Marijuana, Cancer, and Conflicting Messages Within the Government

There is a very public discontinuity between the federal ban of marijuana and the many states which have decriminalized it in one form or another.  This is about something else, though.  A friend posted an article highlighting the irrationality of the Drug Enforcement Agency declaring cannabis to be without any known medical benefit while the National Cancer Institute includes information on its website recognizing benefits attributed to cannabis.  Here is the article:

"National Cancer Institute Quietly Confirms Cannabis Can Cure Cancer"

It's a pretty sensational headline, so I followed it.  What I found was worth making a blog post about.  The short version is that the article is predictably misleading, but there is an element of truth it it.  Remarkably, this truth is somewhat encouraging.

Some quick context: the DEA rates drugs in "schedules" based on their potential for abuse versus their potential for benefit.  Marijuana has long been a schedule 1 drug, which means that the DEA considers cannabis to be 1) addictive, 2) dangerous, and 3) without any medical benefit.  All three are strongly disputed by advocates, but the third point is the one challenged by this article.

The article claims that "The unpublicized studies that prove cannabis’s medical merits are referenced within the NCI (National Cancer Institute)."  It then lists some brief summaries of studies which have indicated that various cannabinoids -- chemicals which give marijuana its effects -- can inhibit the growth of tumors.  

Though I'm a strong advocate of marijuana legalization, I must take the article to task for summarizing these studies without actually citing any of them.  I also think that this article makes a common mistake in accepting the result of a given study as proof of a scientific fact.  In truth, every scientist will tell you that even their own work can only be viewed as a single piece of evidence which can create consensus when taken with many, many studies.  Single studies by themselves are not to be taken as conclusive confirmation.

My first big question, though, was whether it was true that the National Cancer Institute was openly contradicting the DEA.  The NCI is an agency within the National Institute of Health which funds cancer research and provides guidelines for doctors and researchers on behalf of the US government.   Here are some links on their website providing information on treating cancer with pot:

Cannabis and Cannabinoids–for health professionals (PDQ®)

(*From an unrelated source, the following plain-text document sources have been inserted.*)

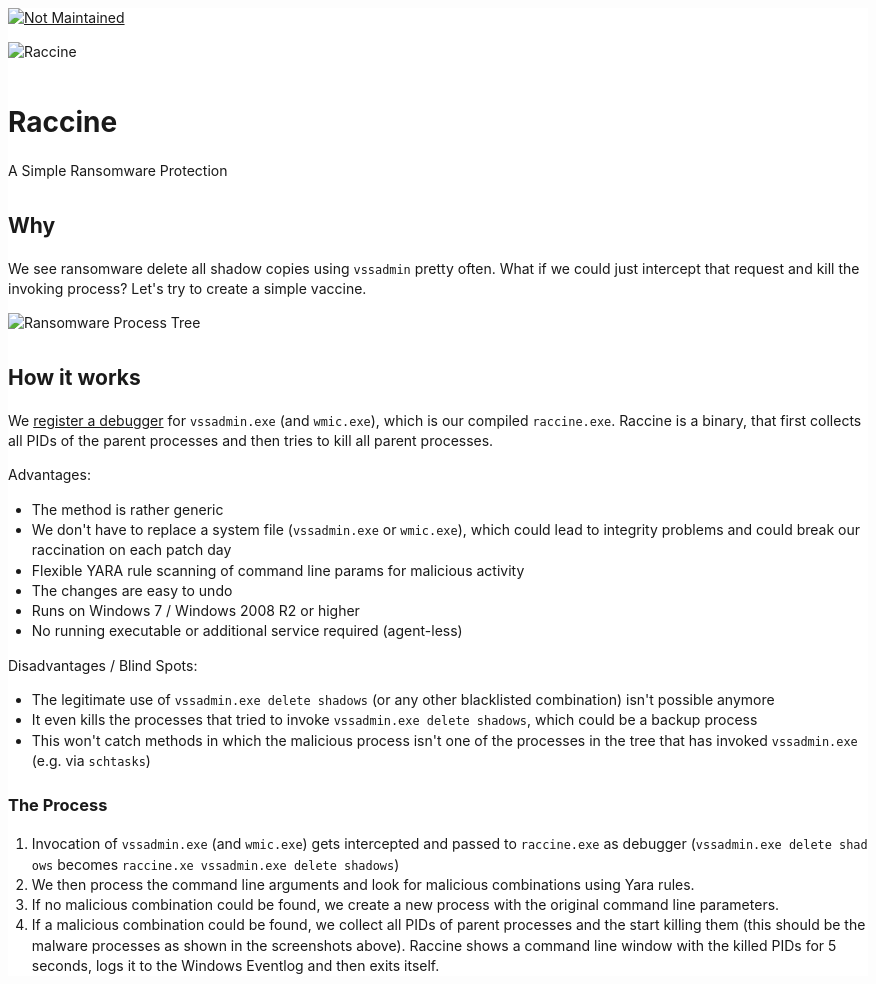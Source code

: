 [![Not Maintained](https://img.shields.io/badge/Maintenance%20Level-Not%20Maintained-yellow.svg)](https://gist.github.com/cheerfulstoic/d107229326a01ff0f333a1d3476e068d)

![Raccine](https://raw.githubusercontent.com/Neo23x0/Raccine/main/images/raccine_logo.png)

# Raccine

A Simple Ransomware Protection 

## Why

We see ransomware delete all shadow copies using `vssadmin` pretty often. What if we could just intercept that request and kill the invoking process? Let's try to create a simple vaccine.

![Ransomware Process Tree](https://raw.githubusercontent.com/Neo23x0/Raccine/main/images/screen4.png)

## How it works

We [register a debugger](https://attack.mitre.org/techniques/T1546/012/) for `vssadmin.exe` (and `wmic.exe`), which is our compiled `raccine.exe`. Raccine is a binary, that first collects all PIDs of the parent processes and then tries to kill all parent processes. 

Advantages:

- The method is rather generic
- We don't have to replace a system file (`vssadmin.exe` or `wmic.exe`), which could lead to integrity problems and could break our raccination on each patch day 
- Flexible YARA rule scanning of command line params for malicious activity
- The changes are easy to undo
- Runs on Windows 7 / Windows 2008 R2 or higher
- No running executable or additional service required (agent-less)

Disadvantages / Blind Spots:

- The legitimate use of `vssadmin.exe delete shadows` (or any other blacklisted combination) isn't possible anymore
- It even kills the processes that tried to invoke `vssadmin.exe delete shadows`, which could be a backup process
- This won't catch methods in which the malicious process isn't one of the processes in the tree that has invoked `vssadmin.exe` (e.g. via `schtasks`)

### The Process

1. Invocation of `vssadmin.exe` (and `wmic.exe`) gets intercepted and passed to `raccine.exe` as debugger (`vssadmin.exe delete shadows` becomes `raccine.xe vssadmin.exe delete shadows`)
2. We then process the command line arguments and look for malicious combinations using Yara rules.
3. If no malicious combination could be found, we create a new process with the original command line parameters. 
4. If a malicious combination could be found, we collect all PIDs of parent processes and the start killing them (this should be the malware processes as shown in the screenshots above). Raccine shows a command line window with the killed PIDs for 5 seconds, logs it to the Windows Eventlog and then exits itself. 
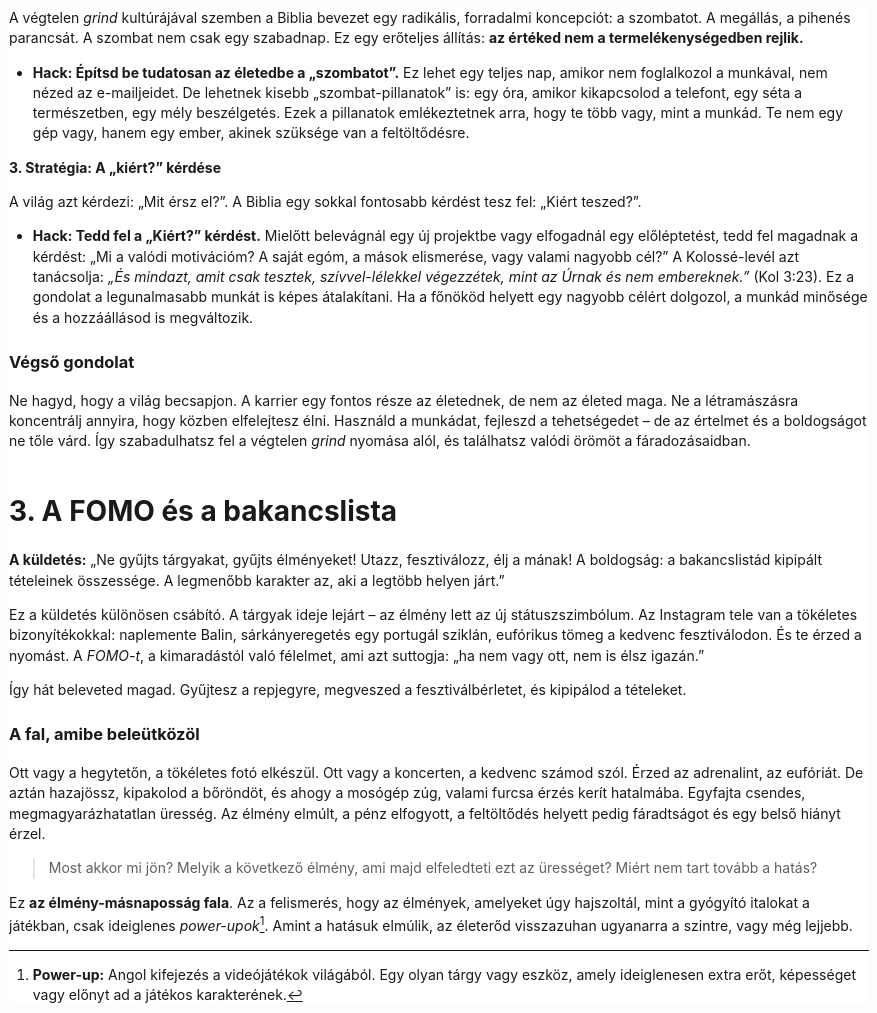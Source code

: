 A végtelen *grind* kultúrájával szemben a Biblia bevezet egy radikális, forradalmi koncepciót: a szombatot. A megállás, a pihenés parancsát. A szombat nem csak egy szabadnap. Ez egy erőteljes állítás: **az értéked nem a termelékenységedben rejlik.**

* **Hack: Építsd be tudatosan az életedbe a „szombatot”.** Ez lehet egy teljes nap, amikor nem foglalkozol a munkával, nem nézed az e-mailjeidet. De lehetnek kisebb „szombat-pillanatok” is: egy óra, amikor kikapcsolod a telefont, egy séta a természetben, egy mély beszélgetés. Ezek a pillanatok emlékeztetnek arra, hogy te több vagy, mint a munkád. Te nem egy gép vagy, hanem egy ember, akinek szüksége van a feltöltődésre.

**3. Stratégia: A „kiért?” kérdése**

A világ azt kérdezi: „Mit érsz el?”. A Biblia egy sokkal fontosabb kérdést tesz fel: „Kiért teszed?”.

* **Hack: Tedd fel a „Kiért?” kérdést.** Mielőtt belevágnál egy új projektbe vagy elfogadnál egy előléptetést, tedd fel magadnak a kérdést: „Mi a valódi motivációm? A saját egóm, a mások elismerése, vagy valami nagyobb cél?” A Kolossé-levél azt tanácsolja: *„És mindazt, amit csak tesztek, szívvel-lélekkel végezzétek, mint az Úrnak és nem embereknek.”* (Kol 3:23). Ez a gondolat a legunalmasabb munkát is képes átalakítani. Ha a főnököd helyett egy nagyobb célért dolgozol, a munkád minősége és a hozzáállásod is megváltozik.

### Végső gondolat

Ne hagyd, hogy a világ becsapjon. A karrier egy fontos része az életednek, de nem az életed maga. Ne a létramászásra koncentrálj annyira, hogy közben elfelejtesz élni. Használd a munkádat, fejleszd a tehetségedet – de az értelmet és a boldogságot ne tőle várd. Így szabadulhatsz fel a végtelen *grind* nyomása alól, és találhatsz valódi örömöt a fáradozásaidban.

# 3. A FOMO és a bakancslista

**A küldetés:** „Ne gyűjts tárgyakat, gyűjts élményeket! Utazz, fesztiválozz, élj a mának! A boldogság: a bakancslistád kipipált tételeinek összessége. A legmenőbb karakter az, aki a legtöbb helyen járt.”

Ez a küldetés különösen csábító. A tárgyak ideje lejárt – az élmény lett az új státuszszimbólum. Az Instagram tele van a tökéletes bizonyítékokkal: naplemente Balin, sárkányeregetés egy portugál sziklán, eufórikus tömeg a kedvenc fesztiválodon. És te érzed a nyomást. A *FOMO-t*, a kimaradástól való félelmet, ami azt suttogja: „ha nem vagy ott, nem is élsz igazán.”

Így hát beleveted magad. Gyűjtesz a repjegyre, megveszed a fesztiválbérletet, és kipipálod a tételeket.

### A fal, amibe beleütközöl

Ott vagy a hegytetőn, a tökéletes fotó elkészül. Ott vagy a koncerten, a kedvenc számod szól. Érzed az adrenalint, az eufóriát. De aztán hazajössz, kipakolod a bőröndöt, és ahogy a mosógép zúg, valami furcsa érzés kerít hatalmába. Egyfajta csendes, megmagyarázhatatlan üresség. Az élmény elmúlt, a pénz elfogyott, a feltöltődés helyett pedig fáradtságot és egy belső hiányt érzel.

> Most akkor mi jön? Melyik a következő élmény, ami majd elfeledteti ezt az ürességet? Miért nem tart tovább a hatás?

Ez **az élmény-másnaposság fala**. Az a felismerés, hogy az élmények, amelyeket úgy hajszoltál, mint a gyógyító italokat a játékban, csak ideiglenes *power-upok*[^12]. Amint a hatásuk elmúlik, az életerőd visszazuhan ugyanarra a szintre, vagy még lejjebb.


[^1]: **Brand (márka):** Egy cég vagy személy által tudatosan felépített kép, amely a külvilág – különösen a szakmai közeg – számára azt hivatott közvetíteni, hogy kik ők, mit képviselnek, és miben különböznek másoktól.
[^2]: **Burnout (kiégés):** A hosszan tartó, túlzott érzelmi, fizikai és mentális stressz okozta kimerültség állapota, amelyet gyakran a motiváció elvesztése és a cinizmus jellemez.
[^3]: **I tried everything so you don’t have to:** Angol kifejezés, jelentése: „Mindent kipróbáltam, hogy neked már ne kelljen.” Az internetes kultúrában gyakran használják olyan tartalmakra, amelyek egy hosszadalmas, nehéz folyamat tapasztalatait összegzik a közönség számára, megkímélve őket a buktatóktól.
[^4]: **Egzisztenciális:** A léttel, a létezés alapvető kérdéseivel (pl. élet értelme, szabadság, felelősség, halál) kapcsolatos.
[^5]: **Grind:** A videójáték-zsargonban ismétlődő, gyakran unalmas feladatok végrehajtását jelenti jutalom (pl. tapasztalati pont, felszerelés) szerzése érdekében. A kifejezés a monoton, lélekölő robotolás szinonimájává vált.
[^6]: **FOMO (Fear Of Missing Out):** Angol betűszó, jelentése: „félelem a kimaradástól”. Az a szorongó érzés, hogy valahol máshol egy izgalmasabb, jobb dolog történik, amiből kimaradunk.
[^7]: **Doomscrolling:** Angol kifejezés, jelentése: kényszeres, hosszan tartó képernyőidő, amelyet a felhasználó negatív, lehangoló hírek olvasásával, görgetésével tölt.
[^8]: **Personal brand (személyes márka):**A márkaépítés személyes alkalmazása. Olyan stratégia, amelynek során valaki saját magát – személyiségét, szakmai profilját, értékeit – tudatosan pozicionálja és kommunikálja a külvilág felé, mintha egy termék lenne.
[^9]: **Hustle culture:** Angol kifejezés, amely a kemény, gyakran a pihenést és a magánéletet is feláldozó munkára és a folyamatos önfejlesztésre épülő életfilozófiát jelöli. A kifejezés a magyar közbeszédben is kezd elterjedni.
[^10]: **CEO (Chief Executive Officer):** Angol betűszó, jelentése: vezérigazgató. Egy vállalat legmagasabb rangú vezetője, aki a cég általános irányításáért és a stratégiai döntésekért felelős.
[^11]: **Hack:** Leggyakrabban a hatékony, kreatív problémamegoldást vagy egy adott feladat egyszerűsített, gyakran szokatlan módon történő végrehajtását jelenti. Emellett a technikai környezetben a számítógépes rendszerekbe való behatolást vagy az ahhoz kapcsolódó tevékenységeket is jelölheti.
[^12]: **Power-up:** Angol kifejezés a videójátékok világából. Egy olyan tárgy vagy eszköz, amely ideiglenesen extra erőt, képességet vagy előnyt ad a játékos karakterének.
[^13]: **Bug:** Angol informatikai szleng, jelentése: programhiba. Olyan hiba egy szoftver forráskódjában, amely nem várt, hibás működést okoz.
[^14]: **Patch (javítócsomag):** Informatikai kifejezés egy szoftverhez kiadott kisebb frissítésre, amely egy adott hibát (*bugot*) vagy biztonsági rést javít ki.
[^15]: **Startup:** Innovatív üzleti ötletre épülő, gyors növekedésre és globális piacra tervezett, korai fázisú vállalkozás. A kifejezés egyben egy modern, agilis és kockázatvállaló vállalkozói kultúrát is jelöl.
[^16]: **Marketinges:** Olyan szakember, aki egy termék, szolgáltatás vagy márka piaci bevezetésével, népszerűsítésével és eladásának ösztönzésével foglalkozik.
[^17]: **PR-os (Public Relations szakember):** Olyan szakember, aki egy szervezet vagy személy hírnevének, nyilvános megítélésének és kommunikációjának tudatos formálásáért felelős.
[^18]: **Social media menedzser:** Olyan szakember, aki egy cég vagy személy közösségi média (pl. Facebook, Instagram) felületeinek tartalmát tervezi, kezeli és elemzi.
[^19]: **Life-hack:** Angol kifejezés, jelentése: élet-trükk, praktika. Olyan ötlet, módszer vagy trükk, amely segít hatékonyabban, egyszerűbben vagy jobban kezelni a mindennapi élet feladatait és kihívásait.
[^20]: **Lúzer:** Az angol 'loser' (vesztes) szóból átvett, a magyar szlengben is meghonosodott kifejezés. Jelentése: sikertelen, tehetetlen, szánalmas ember; vesztes típus.
[^21]: **Cheat code (csalókód):** A videójátékokban használt, általában titkos parancs vagy kód, amely a játékosnak a normál játékszabályoktól eltérő, rendkívüli előnyt biztosít (pl. sebezhetetlenség, végtelen erőforrás). A szövegben egy rejtett, hatékony megoldás szinonimájaként szerepel.
[^22]: **Mikroörömök:** Olyan apró, hétköznapi, gyakran észrevétlen pozitív pillanatok és élmények (pl. egy jó kávé íze, egy napsugár), amelyek tudatos megélése hozzájárul a jólléthez és a boldogságérzethez.
[^23]: **Kompromittált verzió:** Informatikai szakszó, amely olyan rendszert vagy programváltozatot jelöl, amelyet valamilyen külső beavatkozás – például vírus, rosszindulatú kód vagy jogosulatlan módosítás – megrongált vagy torzított. A kompromittált rendszer többé nem tekinthető megbízhatónak, mert eltér az eredeti szándéktól vagy működéstől.
[^24]: **Forráskód:** Az a programozási nyelven írt, ember által olvasható utasítássorozat, amely egy szoftver alapját képezi. Lényegében a program tervrajza.
[^25]: **Vírus:** Olyan rosszindulatú szoftver, amely más programok módosításával sokszorosítja magát, és káros működést idéz elő. A szövegben egy mindent átható, korrumpáló erő (a bűn) metaforája.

Cannabis and Cannabinoids–for patients (PDQ®)

Firstly, way to explain your acronyms, NCI.  PDQ stands for "Physician Data Query".  I found some information about why it's a registered trademark by the way, but that doesn't seem relevant at the moment.  These PDQ®s are the NCI's resources for physicians and patients looking for reliable information put together by the NCI.  So does the NCI recognize cannabis as a valid treatment?  Not really.  It is listed as a "Complementary or Alternative medicine", and a disclaimer is attached insisting that its inclusion is NOT a formal policy statement.  Still, it IS there.  The reason why is that -- to the credit of the NCI -- they have an independent board of scientists which reviews medical literature and provides its assessment of treatments not currently embraced by the mainstream, regardless of the opinions of the NCI or the United States government.  Below is an excerpt from another page written specifically for people wondering what I was wondering (link):

Reviewers and Updates
This summary is reviewed regularly and updated as necessary by the PDQ Cancer Complementary and Alternative Medicine Editorial Board, which is editorially independent of the National Cancer Institute (NCI). The summary reflects an independent review of the literature and does not represent a policy statement of NCI or the National Institutes of Health (NIH).
Board members review recently published articles each month to determine whether an article should: 
- be discussed at a meeting, 
- be cited with text, or 
- replace or update an existing article that is already cited. 
Changes to the summaries are made through a consensus process in which Board members evaluate the strength of the evidence in the published articles and determine how the article should be included in the summary.
The lead reviewers for Cannabis and Cannabinoids are: 
Donald I. Abrams, MD (UCSF Osher Center for Integrative Medicine) 
Nagi B. Kumar, PhD, RD, FADA (Fellow of the American Dietetic Association) 
Any comments or questions about the summary content should be submitted to Cancer.gov through the NCI website's Email Us. Do not contact the individual Board Members with questions or comments about the summaries. Board members will not respond to individual inquiries.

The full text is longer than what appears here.